Things that go BANG! The Science of Fireworks
A significant number of chemists and chemistry students are not in it for the money …. but in it for the explosions (and I am no exception). A secret hankering to be a fireworks engineer bubbles to the surface (or should that be ‘explodes into the atmosphere’?) every November 5th. Well, it’s time for some serious scientific explanation on how those beautiful fireworks make their display.
We will take a classic firework rocket as an example, which propels itself into the air then explodes in a shower of coloured sparks.

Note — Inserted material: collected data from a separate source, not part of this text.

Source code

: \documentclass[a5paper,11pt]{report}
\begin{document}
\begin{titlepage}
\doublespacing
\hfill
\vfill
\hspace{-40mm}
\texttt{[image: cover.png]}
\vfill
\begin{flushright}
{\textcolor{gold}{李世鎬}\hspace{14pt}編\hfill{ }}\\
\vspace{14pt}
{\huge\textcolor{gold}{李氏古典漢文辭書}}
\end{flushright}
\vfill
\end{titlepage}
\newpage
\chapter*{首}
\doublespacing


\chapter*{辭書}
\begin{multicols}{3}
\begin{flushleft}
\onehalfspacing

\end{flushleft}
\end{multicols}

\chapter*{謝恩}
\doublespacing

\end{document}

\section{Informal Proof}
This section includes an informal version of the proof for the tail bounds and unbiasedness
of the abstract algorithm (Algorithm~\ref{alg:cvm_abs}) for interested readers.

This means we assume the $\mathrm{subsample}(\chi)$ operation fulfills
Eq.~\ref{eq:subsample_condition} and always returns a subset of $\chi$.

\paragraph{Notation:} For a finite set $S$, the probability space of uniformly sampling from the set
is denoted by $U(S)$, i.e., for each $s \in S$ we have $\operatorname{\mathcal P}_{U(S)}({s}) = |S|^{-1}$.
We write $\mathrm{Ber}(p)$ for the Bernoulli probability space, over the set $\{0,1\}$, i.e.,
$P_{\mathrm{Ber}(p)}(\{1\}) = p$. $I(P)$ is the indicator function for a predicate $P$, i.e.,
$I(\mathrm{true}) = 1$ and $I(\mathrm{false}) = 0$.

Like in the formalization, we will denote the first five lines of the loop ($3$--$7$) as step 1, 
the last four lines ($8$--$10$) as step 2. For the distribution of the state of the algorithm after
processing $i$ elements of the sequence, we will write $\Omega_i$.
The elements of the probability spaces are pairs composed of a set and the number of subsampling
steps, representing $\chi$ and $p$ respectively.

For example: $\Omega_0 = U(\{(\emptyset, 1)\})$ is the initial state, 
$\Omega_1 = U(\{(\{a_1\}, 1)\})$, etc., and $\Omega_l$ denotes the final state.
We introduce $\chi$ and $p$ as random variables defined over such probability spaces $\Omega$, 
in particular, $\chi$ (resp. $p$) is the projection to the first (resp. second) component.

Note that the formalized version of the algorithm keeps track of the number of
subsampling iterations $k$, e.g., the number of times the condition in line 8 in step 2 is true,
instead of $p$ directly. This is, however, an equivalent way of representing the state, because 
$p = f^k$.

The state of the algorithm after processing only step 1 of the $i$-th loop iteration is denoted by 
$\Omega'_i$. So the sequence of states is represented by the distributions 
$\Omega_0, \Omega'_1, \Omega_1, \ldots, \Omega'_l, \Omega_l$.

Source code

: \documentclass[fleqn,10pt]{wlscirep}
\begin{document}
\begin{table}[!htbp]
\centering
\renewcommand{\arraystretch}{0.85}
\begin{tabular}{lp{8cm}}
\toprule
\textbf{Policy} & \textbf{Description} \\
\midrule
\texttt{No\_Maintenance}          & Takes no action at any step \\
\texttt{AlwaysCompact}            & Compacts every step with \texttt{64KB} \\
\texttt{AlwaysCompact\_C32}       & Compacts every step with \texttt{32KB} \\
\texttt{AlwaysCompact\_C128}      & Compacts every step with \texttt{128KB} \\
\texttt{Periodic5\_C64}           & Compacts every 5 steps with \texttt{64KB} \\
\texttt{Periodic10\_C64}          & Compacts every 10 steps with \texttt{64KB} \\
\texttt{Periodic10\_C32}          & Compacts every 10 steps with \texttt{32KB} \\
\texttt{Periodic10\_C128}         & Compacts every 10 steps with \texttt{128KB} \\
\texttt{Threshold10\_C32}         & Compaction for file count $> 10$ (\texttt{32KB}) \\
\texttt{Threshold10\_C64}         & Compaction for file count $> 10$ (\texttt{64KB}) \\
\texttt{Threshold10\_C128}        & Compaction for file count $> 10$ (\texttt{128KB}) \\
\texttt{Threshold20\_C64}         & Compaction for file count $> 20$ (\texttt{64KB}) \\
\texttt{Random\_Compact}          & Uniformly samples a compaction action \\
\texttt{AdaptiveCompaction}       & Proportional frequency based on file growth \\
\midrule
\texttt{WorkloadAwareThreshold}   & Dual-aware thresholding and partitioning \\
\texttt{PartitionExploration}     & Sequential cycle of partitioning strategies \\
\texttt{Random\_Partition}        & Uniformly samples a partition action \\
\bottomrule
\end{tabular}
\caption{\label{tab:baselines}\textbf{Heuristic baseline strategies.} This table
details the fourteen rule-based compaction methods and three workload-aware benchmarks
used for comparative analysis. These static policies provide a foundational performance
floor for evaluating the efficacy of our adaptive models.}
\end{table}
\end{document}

Rocket propulsion is achieved by the rapid expulsion of gases out of the base of the rocket. A fuel which burns quickly and produces large amounts of gas will, according to Newton’s third law, give the firework lift off. The force with which the gases are ejected downwards will produce an equal and opposite force upwards. This is Newton’s third law (sometimes stated as ‘every action has an equal and opposite reaction’). As long as this force is greater than the overall weight of the firework, the firework will accelerate upwards. The body of the rocket where the gunpowder burns must be strong enough to withstand the force of the gases being produced; the only outlet for the gases is in the base. The rocket’s body is also designed for stability in flight so it (hopefully) goes straight upwards.
The fuel commonly used to power rockets and be ignited by the fuse is gunpowder. It is a mixture of sulfur, charcoal (or carbon) and potassium nitrate, KNO3. The oxygen in the potassium nitrate means that gunpowder isn’t dependent on atmospheric oxygen to burn.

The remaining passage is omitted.